South Sudan on Wednesday officially launched the country’s first oil licensing round in the capital Juba.
The Petroleum Ministry has identified new exploration blocks with potential hydrocarbons and has compiled crucial data to provide for interested investors, operators and counterparties.
According to new studies assigned by the ministry, approximately 90% of the country’s oil and gas reserves remain unexplored, heralding unprecedented opportunities for international investors.
“The oil licensing round aims to attract interest from a diverse group of foreign investors to a region that is already home to oil and gas majors from China and Malaysia,” South Sudan Petroleum Minister Puot Kang Chol said during the launching ceremony.
“The country is hoping to welcome back experienced partners and operators following significant progress in returning to peace and stability,” he added.
The licensed blocks range between 4,000 and 25,000 square kilometers (1,544-9,650 square miles), with most comprising between 15,000 and 20,000 square kms (5,800-7,700 square mi), according to the minister.
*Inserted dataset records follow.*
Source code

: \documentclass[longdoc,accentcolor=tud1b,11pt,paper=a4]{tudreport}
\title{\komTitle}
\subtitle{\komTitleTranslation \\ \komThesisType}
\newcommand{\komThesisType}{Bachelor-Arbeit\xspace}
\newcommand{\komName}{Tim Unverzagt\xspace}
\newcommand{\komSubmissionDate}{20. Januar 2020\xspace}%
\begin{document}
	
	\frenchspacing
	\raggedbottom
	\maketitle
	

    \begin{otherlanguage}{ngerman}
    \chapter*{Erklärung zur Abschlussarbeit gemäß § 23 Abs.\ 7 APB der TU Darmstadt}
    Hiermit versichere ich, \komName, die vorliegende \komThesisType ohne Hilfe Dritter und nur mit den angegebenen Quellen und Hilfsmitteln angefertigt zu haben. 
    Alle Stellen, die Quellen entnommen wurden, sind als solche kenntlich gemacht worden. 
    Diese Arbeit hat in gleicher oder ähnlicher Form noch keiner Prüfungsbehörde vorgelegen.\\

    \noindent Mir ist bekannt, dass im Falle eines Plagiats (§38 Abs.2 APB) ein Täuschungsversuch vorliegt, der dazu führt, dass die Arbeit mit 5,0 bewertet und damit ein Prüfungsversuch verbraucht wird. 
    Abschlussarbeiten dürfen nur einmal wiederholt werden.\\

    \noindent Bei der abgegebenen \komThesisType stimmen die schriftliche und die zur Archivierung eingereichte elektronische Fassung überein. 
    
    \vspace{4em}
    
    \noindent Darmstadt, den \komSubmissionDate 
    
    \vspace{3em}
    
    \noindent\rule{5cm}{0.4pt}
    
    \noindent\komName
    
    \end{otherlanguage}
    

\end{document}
He said that with the new data, analysis and government mechanisms, the ministry seeks to attract high-quality investors and partners.
After years of instability and conflict, lasting peace is finally gaining a foothold in the country following the establishment of the Transitional Government of National Unity (TGNU) in February 2020, and the follow-up agreement over governance of the country’s states.
South Sudan is now firmly back on a positive developmental path and is expected to continue as Africa’s one of the fastest-growing countries in the foreseeable future.